**REQUIREMENT:** Pull every line that includes the word "controller" from the data.

Collected data
------------------------------------
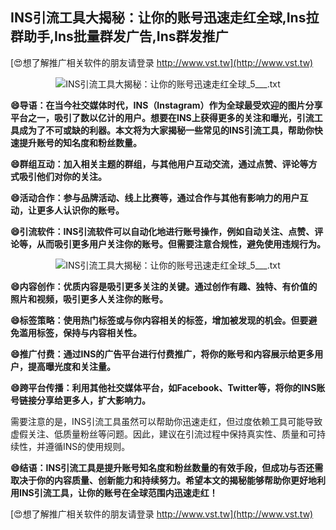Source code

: ## **INS引流工具大揭秘：让你的账号迅速走红全球,Ins拉群助手,Ins批量群发广告,Ins群发推广**

[😍想了解推广相关软件的朋友请登录 http://www.vst.tw](http://www.vst.tw)

 <center><img src="https://vst.tw/MP4/tuiguang/png/4.png" alt="INS引流工具大揭秘：让你的账号迅速走红全球_5___.txt"></center>

**😄导语：在当今社交媒体时代，INS（Instagram）作为全球最受欢迎的图片分享平台之一，吸引了数以亿计的用户。想要在INS上获得更多的关注和曝光，引流工具成为了不可或缺的利器。本文将为大家揭秘一些常见的INS引流工具，帮助你快速提升账号的知名度和粉丝数量。**

**😄群组互动：加入相关主题的群组，与其他用户互动交流，通过点赞、评论等方式吸引他们对你的关注。**

**😄活动合作：参与品牌活动、线上比赛等，通过合作与其他有影响力的用户互动，让更多人认识你的账号。**

**😄引流软件：INS引流软件可以自动化地进行账号操作，例如自动关注、点赞、评论等，从而吸引更多用户关注你的账号。但需要注意合规性，避免使用违规行为。**

 <center><img src="https://vst.tw/MP4/tuiguang/png/4.png" alt="INS引流工具大揭秘：让你的账号迅速走红全球_5___.txt"></center>

**😄内容创作：优质内容是吸引更多关注的关键。通过创作有趣、独特、有价值的照片和视频，吸引更多人关注你的账号。**

**😄标签策略：使用热门标签或与你内容相关的标签，增加被发现的机会。但要避免滥用标签，保持与内容相关性。**

**😄推广付费：通过INS的广告平台进行付费推广，将你的账号和内容展示给更多用户，提高曝光度和关注量。**

**😄跨平台传播：利用其他社交媒体平台，如Facebook、Twitter等，将你的INS账号链接分享给更多人，扩大影响力。**

需要注意的是，INS引流工具虽然可以帮助你迅速走红，但过度依赖工具可能导致虚假关注、低质量粉丝等问题。因此，建议在引流过程中保持真实性、质量和可持续性，并遵循INS的使用规则。

**😄结语：INS引流工具是提升账号知名度和粉丝数量的有效手段，但成功与否还需取决于你的内容质量、创新能力和持续努力。希望本文的揭秘能够帮助你更好地利用INS引流工具，让你的账号在全球范围内迅速走红！**

[😍想了解推广相关软件的朋友请登录 http://www.vst.tw](http://www.vst.tw)



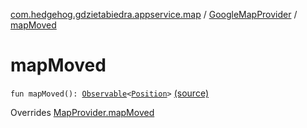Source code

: [com.hedgehog.gdzietabiedra.appservice.map](../index.md) / [GoogleMapProvider](index.md) / [mapMoved](./map-moved.md)

# mapMoved

`fun mapMoved(): `[`Observable`](http://reactivex.io/RxJava/javadoc/io/reactivex/Observable.html)`<`[`Position`](../../com.github.asvid.biedra.domain/-position/index.md)`>` [(source)](https://github.com/asvid/GdzieTaBiedra/tree/master/app/src/main/java/com/hedgehog/gdzietabiedra/appservice/map/GoogleMapProvider.kt#L111)

Overrides [MapProvider.mapMoved](../-map-provider/map-moved.md)

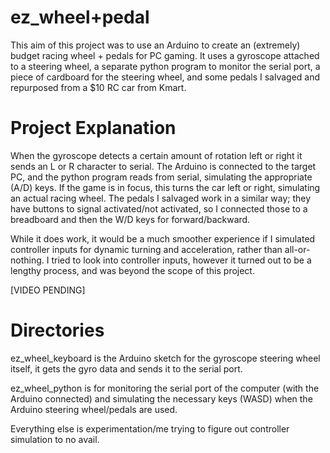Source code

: # ez_wheel+pedal
This aim of this project was to use an Arduino to create an (extremely) budget racing wheel + pedals for PC gaming. It uses a gyroscope attached to a steering wheel, a separate python program to monitor the serial port, a piece of cardboard for the steering wheel, and some pedals I salvaged and repurposed from a $10 RC car from Kmart. 

# Project Explanation
When the gyroscope detects a certain amount of rotation left or right it sends an L or R character to serial. The Arduino is connected to the target PC, and the python program reads from serial, simulating the appropriate (A/D) keys. If the game is in focus, this turns the car left or right, simulating an actual racing wheel. The pedals I salvaged work in a similar way; they have buttons to signal activated/not activated, so I connected those to a breadboard and then the W/D keys for forward/backward. 

While it does work, it would be a much smoother experience if I simulated controller inputs for dynamic turning and acceleration, rather than all-or-nothing. I tried to look into controller inputs, however it turned out to be a lengthy process, and was beyond the scope of this project. 

[VIDEO PENDING]

# Directories
ez_wheel_keyboard is the Arduino sketch for the gyroscope steering wheel itself, it gets the gyro data and sends it to the serial port. 

ez_wheel_python is for monitoring the serial port of the computer (with the Arduino connected) and simulating the necessary keys (WASD) when the Arduino steering wheel/pedals are used. 

Everything else is experimentation/me trying to figure out controller simulation to no avail. 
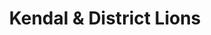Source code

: ---
title: "Kendal & District Lions"
url: /kendal/kendal-und-district-lions/
shop: Gebrauchtwaren
---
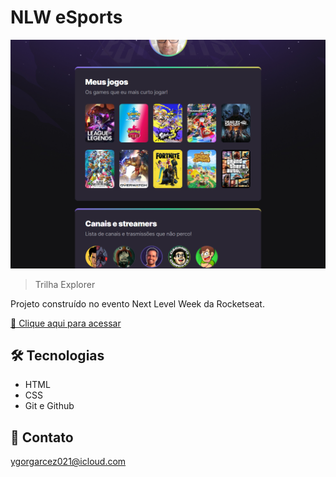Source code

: # NLW eSports 

![preview](./.github/preview.png)

>Trilha Explorer

Projeto construído no evento Next Level Week da Rocketseat.

[🔗 Clique aqui para acessar](https://ygorgarcez.github.io/nlw-esports-explorer/)

## 🛠️ Tecnologias

- HTML
- CSS
- Git e Github

## 📧 Contato
ygorgarcez021@icloud.com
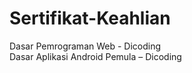 # Sertifikat-Keahlian

Dasar Pemrograman Web - Dicoding <br>
Dasar Aplikasi Android Pemula – Dicoding

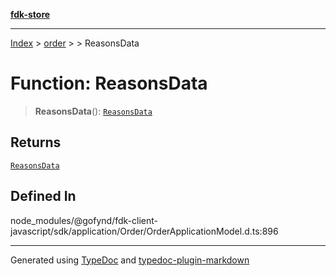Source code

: [**fdk-store**](../../../README.md)
***

[Index](../../../API.md) > [order](../../README.md) > [<internal>](../README.md) > ReasonsData

# Function: ReasonsData

> **ReasonsData**(): [`ReasonsData`](../type-aliases/type-alias.ReasonsData.md)

## Returns

[`ReasonsData`](../type-aliases/type-alias.ReasonsData.md)

## Defined In

node\_modules/@gofynd/fdk-client-javascript/sdk/application/Order/OrderApplicationModel.d.ts:896

***
Generated using [TypeDoc](https://typedoc.org/) and [typedoc-plugin-markdown](https://www.npmjs.com/package/typedoc-plugin-markdown)
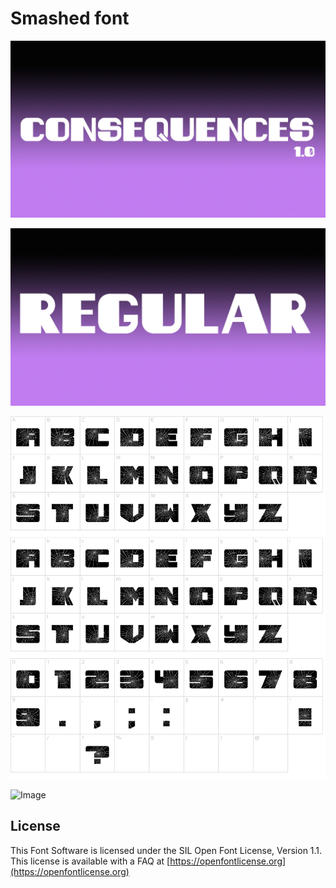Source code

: 
# Smashed font

![Image](image1.jpg)


![Image](image2.jpg)


![Image](image2.png)


![Image](image1.png)


## License

This Font Software is licensed under the SIL Open Font License, Version 1.1.
This license is available with a FAQ at [https://openfontlicense.org](https://openfontlicense.org)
------------------------------------
**RESPONSE:**
While it does work, it would be a much smoother experience if I simulated controller inputs for dynamic turning and acceleration, rather than all-or-nothing. I tried to look into controller inputs, however it turned out to be a lengthy process, and was beyond the scope of this project. 
Everything else is experimentation/me trying to figure out controller simulation to no avail. 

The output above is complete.